Task instructions
Go through the entries below and pick out every line with "Forest".

Record excerpts
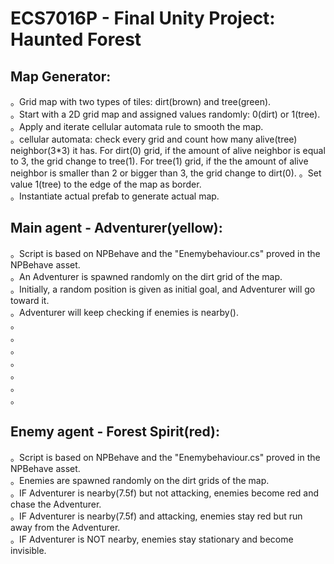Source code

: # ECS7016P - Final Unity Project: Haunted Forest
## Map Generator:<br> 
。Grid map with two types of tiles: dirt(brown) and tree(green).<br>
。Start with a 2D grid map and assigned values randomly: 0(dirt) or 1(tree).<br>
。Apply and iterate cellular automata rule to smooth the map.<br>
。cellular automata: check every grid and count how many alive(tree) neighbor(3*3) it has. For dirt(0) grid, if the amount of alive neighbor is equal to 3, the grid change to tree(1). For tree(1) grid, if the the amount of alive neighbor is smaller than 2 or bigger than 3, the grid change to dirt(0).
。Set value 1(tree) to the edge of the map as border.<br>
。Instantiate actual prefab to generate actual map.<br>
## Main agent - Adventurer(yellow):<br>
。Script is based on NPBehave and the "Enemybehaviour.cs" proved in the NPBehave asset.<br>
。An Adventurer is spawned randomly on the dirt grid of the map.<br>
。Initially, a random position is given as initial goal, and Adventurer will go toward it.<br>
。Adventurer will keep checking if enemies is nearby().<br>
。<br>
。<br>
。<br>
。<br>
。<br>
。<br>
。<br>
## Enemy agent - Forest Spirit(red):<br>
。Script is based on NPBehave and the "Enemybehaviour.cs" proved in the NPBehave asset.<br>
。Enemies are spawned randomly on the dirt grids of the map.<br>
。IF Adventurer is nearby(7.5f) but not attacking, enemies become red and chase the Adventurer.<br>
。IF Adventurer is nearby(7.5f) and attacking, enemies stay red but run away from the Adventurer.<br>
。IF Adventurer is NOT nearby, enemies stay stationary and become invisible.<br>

Response to the task
: # ECS7016P - Final Unity Project: Haunted Forest
## Enemy agent - Forest Spirit(red):<br>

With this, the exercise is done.